A toy shop in a tent camp in Syria’s northwestern Idlib province has colorful playthings and plush toys on display that children in the region can only dream of because their parents cannot afford to buy anything except bread amid the ongoing civil war and a collapsing economy.
Muhammed Quteish, a Syrian who was displaced by the Bashar Assad regime’s attacks two years ago, has opened a toy shop in the camp he sought refuge in.
Quteish told Anadolu Agency (AA) that he opened the shop by taking out a loan.
“The toys shop makes me feel relaxed. It distracts me from the dust and mud. Even if only shortly, it makes me forget about the pains that I lived through,” he said, adding that even toys are not enough to ease the sufferings of displaced children.
Ahmed Khatib, 13, who lives in one of the makeshift tents, said his family does not have the means to buy toys and that they can only buy bread when they have money.
Khatib, like the other children, said that he would like to have toys and especially a bicycle.
Adnan Muhammed, a 10-year old who wants a football, said, “I wish not only me, but all children in the tents would have toys.”
Conditions in the tent camps are harsh as the camps are frequently flooded due to rains, and it is impossible to stay warm during the winter. Last month, heavy rains flooded 110 tents belonging to displaced civilians, affecting 50,000 people. Another danger is that civilians risk their lives and health by burning old clothes, nylon and plastic to get warm, leading to various respiratory diseases such as asthma and bronchitis.
Meanwhile Turkish aid organizations have stepped up their efforts in the Idlib region, sending vital necessities including heating material and food.
Five trucks of flour as well as one truck of potatoes were sent to Syria from Turkey’s central Kayseri province. As part of the campaign of the Presidency of Religious Affairs (Diyanet) and the Turkiye Diyanet Foundation (TDV), aid was gathered from philanthropists and send to the needy in Syria. The provincial mufti, Şahin Güven, speaking at the ceremony, said they send aid material every month.
On the other hand, another aid organization from southern Adana and philanthropists sent 10 trucks of food, water and heating supplies to tent camps in Idlib.
Almost a million people have fled the Assad regime’s offensive on Idlib – the last opposition bastion – since December 2019 with many seeking refuge in overcrowded tent camps near the Turkish border. A fragile truce was brokered between Moscow and Ankara in March 2020 in response to the months of fighting with the Russia-backed regime, yet frequent attacks on civilians continue, hindering most from returning to their homes and forcing them to seek shelter in makeshift camps.
Almost a decade into the war, Syria has grappled with an economic crisis compounded by Western sanctions, a coronavirus lockdown and a rapid devaluation of the local currency.

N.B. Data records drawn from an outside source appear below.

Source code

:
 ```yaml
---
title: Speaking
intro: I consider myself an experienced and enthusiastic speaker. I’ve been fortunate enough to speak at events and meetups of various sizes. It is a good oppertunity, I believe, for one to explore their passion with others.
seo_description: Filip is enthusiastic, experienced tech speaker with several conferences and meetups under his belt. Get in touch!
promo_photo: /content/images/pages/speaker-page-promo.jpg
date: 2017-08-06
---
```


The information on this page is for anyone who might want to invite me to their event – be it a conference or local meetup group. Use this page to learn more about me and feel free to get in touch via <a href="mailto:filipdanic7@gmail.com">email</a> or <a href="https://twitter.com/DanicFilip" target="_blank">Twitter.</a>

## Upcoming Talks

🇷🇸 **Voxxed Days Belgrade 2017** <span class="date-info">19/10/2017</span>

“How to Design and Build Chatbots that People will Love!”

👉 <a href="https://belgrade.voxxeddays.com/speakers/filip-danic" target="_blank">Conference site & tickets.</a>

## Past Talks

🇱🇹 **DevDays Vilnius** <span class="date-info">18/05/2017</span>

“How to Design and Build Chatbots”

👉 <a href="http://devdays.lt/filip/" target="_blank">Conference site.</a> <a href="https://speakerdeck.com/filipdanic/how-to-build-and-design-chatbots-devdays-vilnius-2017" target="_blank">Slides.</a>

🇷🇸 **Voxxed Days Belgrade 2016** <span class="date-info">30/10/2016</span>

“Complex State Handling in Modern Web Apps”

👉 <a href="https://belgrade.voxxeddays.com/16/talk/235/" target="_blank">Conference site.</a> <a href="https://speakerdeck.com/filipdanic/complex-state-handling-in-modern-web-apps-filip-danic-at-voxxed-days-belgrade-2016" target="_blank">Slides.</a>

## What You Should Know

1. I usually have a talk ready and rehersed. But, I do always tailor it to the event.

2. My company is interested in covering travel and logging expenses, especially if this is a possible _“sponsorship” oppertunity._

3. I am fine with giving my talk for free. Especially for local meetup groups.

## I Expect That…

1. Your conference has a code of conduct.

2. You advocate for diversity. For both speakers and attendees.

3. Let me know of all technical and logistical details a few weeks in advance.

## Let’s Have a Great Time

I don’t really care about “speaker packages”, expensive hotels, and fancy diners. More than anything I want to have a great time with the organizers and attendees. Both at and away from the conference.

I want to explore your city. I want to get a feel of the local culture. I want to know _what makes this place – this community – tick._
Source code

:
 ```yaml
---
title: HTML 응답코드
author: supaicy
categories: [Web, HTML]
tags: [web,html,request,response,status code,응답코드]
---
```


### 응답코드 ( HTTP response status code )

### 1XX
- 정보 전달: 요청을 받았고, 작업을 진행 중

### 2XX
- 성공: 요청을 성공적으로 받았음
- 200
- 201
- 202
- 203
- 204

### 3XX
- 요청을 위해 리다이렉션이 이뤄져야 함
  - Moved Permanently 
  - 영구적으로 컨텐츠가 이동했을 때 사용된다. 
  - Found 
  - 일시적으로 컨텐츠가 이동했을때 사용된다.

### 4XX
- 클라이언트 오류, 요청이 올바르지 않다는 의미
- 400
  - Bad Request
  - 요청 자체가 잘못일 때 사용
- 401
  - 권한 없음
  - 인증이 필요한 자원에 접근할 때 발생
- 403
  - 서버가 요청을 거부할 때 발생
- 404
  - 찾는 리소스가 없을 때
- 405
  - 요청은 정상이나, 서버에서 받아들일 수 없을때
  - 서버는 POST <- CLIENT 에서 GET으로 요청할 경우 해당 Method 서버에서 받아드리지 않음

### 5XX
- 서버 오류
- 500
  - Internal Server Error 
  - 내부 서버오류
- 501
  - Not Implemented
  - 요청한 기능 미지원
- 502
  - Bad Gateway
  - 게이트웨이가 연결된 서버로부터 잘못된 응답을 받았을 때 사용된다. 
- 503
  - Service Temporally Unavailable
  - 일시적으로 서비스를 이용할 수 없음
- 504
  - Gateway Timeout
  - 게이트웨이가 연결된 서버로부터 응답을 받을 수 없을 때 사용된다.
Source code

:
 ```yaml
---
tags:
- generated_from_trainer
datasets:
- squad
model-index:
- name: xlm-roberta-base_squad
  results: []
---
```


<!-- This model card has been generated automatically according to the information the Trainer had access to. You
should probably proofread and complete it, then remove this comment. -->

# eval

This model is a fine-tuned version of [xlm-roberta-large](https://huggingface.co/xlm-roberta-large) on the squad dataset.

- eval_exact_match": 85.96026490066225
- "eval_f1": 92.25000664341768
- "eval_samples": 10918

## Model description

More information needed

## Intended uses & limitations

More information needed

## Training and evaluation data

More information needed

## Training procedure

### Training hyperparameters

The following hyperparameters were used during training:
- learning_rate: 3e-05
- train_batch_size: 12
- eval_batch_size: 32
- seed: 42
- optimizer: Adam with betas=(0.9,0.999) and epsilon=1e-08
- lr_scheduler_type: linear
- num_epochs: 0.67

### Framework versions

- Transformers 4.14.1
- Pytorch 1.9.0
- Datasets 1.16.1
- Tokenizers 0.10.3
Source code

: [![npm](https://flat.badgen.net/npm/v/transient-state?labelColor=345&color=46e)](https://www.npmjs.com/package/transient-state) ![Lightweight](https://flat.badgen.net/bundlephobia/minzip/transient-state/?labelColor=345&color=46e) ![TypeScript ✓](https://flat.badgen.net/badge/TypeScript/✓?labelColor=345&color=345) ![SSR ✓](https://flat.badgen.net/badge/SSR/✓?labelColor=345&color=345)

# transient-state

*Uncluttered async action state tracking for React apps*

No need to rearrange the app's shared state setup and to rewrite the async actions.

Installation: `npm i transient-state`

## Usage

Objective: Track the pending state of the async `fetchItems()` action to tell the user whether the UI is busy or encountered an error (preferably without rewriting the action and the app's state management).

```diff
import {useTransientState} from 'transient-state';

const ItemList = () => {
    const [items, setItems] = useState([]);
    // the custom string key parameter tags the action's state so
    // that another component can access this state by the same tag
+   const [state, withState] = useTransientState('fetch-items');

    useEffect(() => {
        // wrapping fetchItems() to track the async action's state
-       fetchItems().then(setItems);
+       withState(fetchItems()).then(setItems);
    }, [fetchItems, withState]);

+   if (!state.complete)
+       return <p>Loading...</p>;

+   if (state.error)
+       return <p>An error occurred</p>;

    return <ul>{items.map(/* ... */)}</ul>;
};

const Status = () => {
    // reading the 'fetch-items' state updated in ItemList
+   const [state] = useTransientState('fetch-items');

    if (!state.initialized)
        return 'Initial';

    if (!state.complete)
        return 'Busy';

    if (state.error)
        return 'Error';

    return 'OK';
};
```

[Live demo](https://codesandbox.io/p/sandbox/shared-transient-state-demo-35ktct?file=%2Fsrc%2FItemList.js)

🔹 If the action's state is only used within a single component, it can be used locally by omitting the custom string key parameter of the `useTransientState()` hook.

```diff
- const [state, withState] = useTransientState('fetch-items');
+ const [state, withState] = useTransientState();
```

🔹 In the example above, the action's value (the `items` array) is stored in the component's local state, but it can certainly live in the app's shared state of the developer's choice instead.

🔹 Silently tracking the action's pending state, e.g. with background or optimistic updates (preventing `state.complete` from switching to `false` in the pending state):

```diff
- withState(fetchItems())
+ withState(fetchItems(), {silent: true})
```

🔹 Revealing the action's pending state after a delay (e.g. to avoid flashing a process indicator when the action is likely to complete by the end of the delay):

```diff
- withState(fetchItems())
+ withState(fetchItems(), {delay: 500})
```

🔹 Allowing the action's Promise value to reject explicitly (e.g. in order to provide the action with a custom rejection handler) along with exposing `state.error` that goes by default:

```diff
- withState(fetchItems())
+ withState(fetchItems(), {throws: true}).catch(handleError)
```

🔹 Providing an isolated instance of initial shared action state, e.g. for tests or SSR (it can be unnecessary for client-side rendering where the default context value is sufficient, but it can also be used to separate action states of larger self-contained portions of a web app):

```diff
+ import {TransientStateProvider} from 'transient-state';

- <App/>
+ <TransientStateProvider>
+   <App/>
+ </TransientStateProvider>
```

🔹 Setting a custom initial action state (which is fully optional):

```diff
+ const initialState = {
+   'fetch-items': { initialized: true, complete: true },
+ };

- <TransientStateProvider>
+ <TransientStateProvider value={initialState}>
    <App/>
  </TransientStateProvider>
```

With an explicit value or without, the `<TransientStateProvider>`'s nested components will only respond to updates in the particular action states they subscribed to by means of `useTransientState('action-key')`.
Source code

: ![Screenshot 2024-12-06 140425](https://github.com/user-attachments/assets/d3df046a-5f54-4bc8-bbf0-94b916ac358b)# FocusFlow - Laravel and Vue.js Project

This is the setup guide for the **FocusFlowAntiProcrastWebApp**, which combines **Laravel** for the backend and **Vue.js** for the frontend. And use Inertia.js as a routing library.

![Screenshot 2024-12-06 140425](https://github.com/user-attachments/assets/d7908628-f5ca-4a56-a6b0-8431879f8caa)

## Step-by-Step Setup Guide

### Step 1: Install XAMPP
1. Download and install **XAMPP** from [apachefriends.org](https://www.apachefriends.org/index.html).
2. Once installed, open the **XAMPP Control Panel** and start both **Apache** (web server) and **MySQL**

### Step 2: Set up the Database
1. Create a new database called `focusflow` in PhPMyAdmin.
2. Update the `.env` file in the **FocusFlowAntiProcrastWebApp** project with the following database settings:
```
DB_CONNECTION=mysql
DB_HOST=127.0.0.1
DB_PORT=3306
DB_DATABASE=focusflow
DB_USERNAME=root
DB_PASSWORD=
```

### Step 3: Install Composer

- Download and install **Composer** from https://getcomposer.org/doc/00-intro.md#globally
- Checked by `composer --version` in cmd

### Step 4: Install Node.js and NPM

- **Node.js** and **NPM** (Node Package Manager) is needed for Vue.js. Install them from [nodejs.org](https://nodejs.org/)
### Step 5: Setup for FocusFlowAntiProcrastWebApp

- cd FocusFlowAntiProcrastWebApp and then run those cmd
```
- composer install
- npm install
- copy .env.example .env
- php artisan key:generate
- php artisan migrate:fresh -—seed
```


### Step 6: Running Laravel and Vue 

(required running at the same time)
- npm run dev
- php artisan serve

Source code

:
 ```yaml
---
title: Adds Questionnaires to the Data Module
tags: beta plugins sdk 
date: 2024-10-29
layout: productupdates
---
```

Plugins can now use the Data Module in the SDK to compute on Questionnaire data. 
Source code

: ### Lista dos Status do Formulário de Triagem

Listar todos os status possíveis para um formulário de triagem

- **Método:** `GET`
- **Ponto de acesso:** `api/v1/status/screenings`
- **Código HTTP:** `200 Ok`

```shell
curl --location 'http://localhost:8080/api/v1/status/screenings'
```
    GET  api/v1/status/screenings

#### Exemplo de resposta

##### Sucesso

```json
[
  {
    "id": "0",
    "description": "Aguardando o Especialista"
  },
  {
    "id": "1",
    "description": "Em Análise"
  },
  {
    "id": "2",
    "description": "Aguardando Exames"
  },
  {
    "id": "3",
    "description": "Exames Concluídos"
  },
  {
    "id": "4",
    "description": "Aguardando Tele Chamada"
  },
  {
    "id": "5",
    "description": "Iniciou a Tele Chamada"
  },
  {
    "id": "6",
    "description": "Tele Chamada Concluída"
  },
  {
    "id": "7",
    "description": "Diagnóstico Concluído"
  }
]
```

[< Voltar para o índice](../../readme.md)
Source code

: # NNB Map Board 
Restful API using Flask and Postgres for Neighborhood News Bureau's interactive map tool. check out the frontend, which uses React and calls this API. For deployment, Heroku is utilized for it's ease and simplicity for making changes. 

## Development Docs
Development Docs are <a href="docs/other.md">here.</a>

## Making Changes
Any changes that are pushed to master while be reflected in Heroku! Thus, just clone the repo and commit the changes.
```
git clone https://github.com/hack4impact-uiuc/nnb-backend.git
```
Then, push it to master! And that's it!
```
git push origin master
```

The war has devastated the country's economy since 2011, plunging 80% of its people into poverty, according to the United Nations. Despite relative quiet on the country's remaining battlefields, 2020 only saw the situation worsen. Much of the economy in regime-held areas was shuttered last March to prevent the spread of the coronavirus pandemic.
In the past year, people in regime-held areas have faced fuel crises, a plummeting Syrian pound on the black market and steep price hikes. Damascus has blamed Western sanctions for its struggling economy.
Last summer, local authorities in Idlib began replacing the plummeting Syrian pound with the Turkish lira in an attempt to shield their region from economic collapse.